--- RECORD EXTRACTS Enclosed Below ---

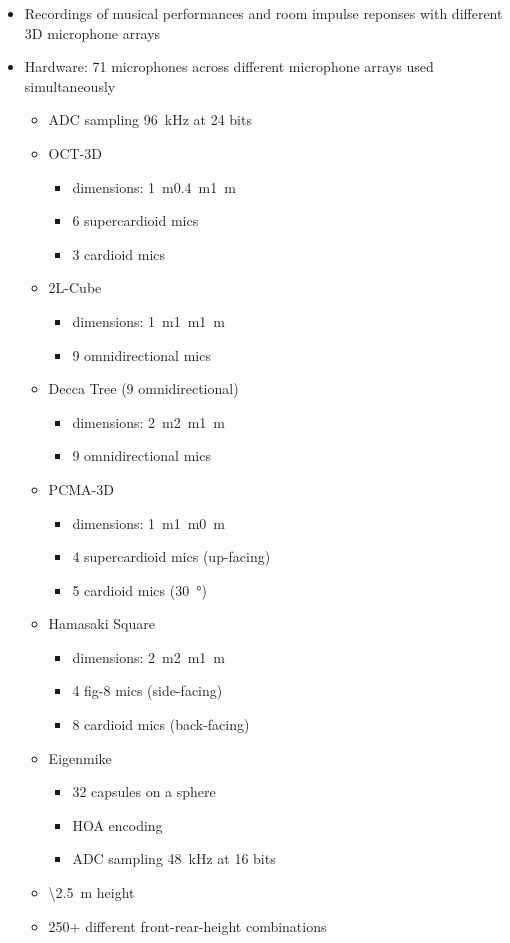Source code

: \documentclass[14pt, oneside]{extarticle}
\begin{document}
\begin{itemize}

\item Recordings of musical performances and room impulse reponses with different 3D microphone arrays \cite{lee3d}

\item Hardware: 71 microphones across different microphone arrays used simultaneously
	\begin{itemize}
	\item ADC sampling \SI{96}{\kilo\hertz} at 24 bits
	\item OCT-3D \cite{theile20123d}
		\begin{itemize}
		\item dimensions: \SI{1}{\metre}\texttimes\SI{0.4}{\metre}\texttimes\SI{1}{\metre}
		\item 6 supercardioid mics
		\item 3 cardioid mics
		\end{itemize}
	\item 2L-Cube 
		\begin{itemize}
		\item dimensions: \SI{1}{\metre}\texttimes\SI{1}{\metre}\texttimes\SI{1}{\metre}
		\item 9 omnidirectional mics
		\end{itemize}
	\item Decca Tree (9 omnidirectional)
		\begin{itemize}
		\item dimensions: \SI{2}{\metre}\texttimes\SI{2}{\metre}\texttimes\SI{1}{\metre}
		\item 9 omnidirectional mics
		\end{itemize}
	\item PCMA-3D \cite{lee2014effect}
		\begin{itemize}
		\item dimensions: \SI{1}{\metre}\texttimes\SI{1}{\metre}\texttimes\SI{0}{\metre}
		\item 4 supercardioid mics (up-facing)
		\item 5 cardioid mics (\SI{30}{\degree})
		\end{itemize}
	\item Hamasaki Square
		\begin{itemize}
		\item dimensions: \SI{2}{\metre}\texttimes\SI{2}{\metre}\texttimes\SI{1}{\metre}
		\item 4 fig-8 mics (side-facing)
		\item 8 cardioid mics (back-facing)
		\end{itemize}
	\item Eigenmike
		\begin{itemize}
		\item 32 capsules on a sphere
		\item HOA encoding
		\item ADC sampling \SI{48}{\kilo\hertz} at 16 bits
		\end{itemize}
	\item \textbackslash \SI{2.5}{\metre} height
	\item 250+ different front-rear-height combinations
	\end{itemize}


\end{itemize}
\end{document}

--- End of Enclosed RECORD EXTRACTS ---

Your reply must contain the line with "on a sphere" and each later line of the material, word for word, and nothing else.

		\item 32 capsules on a sphere
		\item HOA encoding
		\item ADC sampling \SI{48}{\kilo\hertz} at 16 bits
		\end{itemize}
	\item \textbackslash \SI{2.5}{\metre} height
	\item 250+ different front-rear-height combinations
	\end{itemize}


\end{itemize}
\end{document}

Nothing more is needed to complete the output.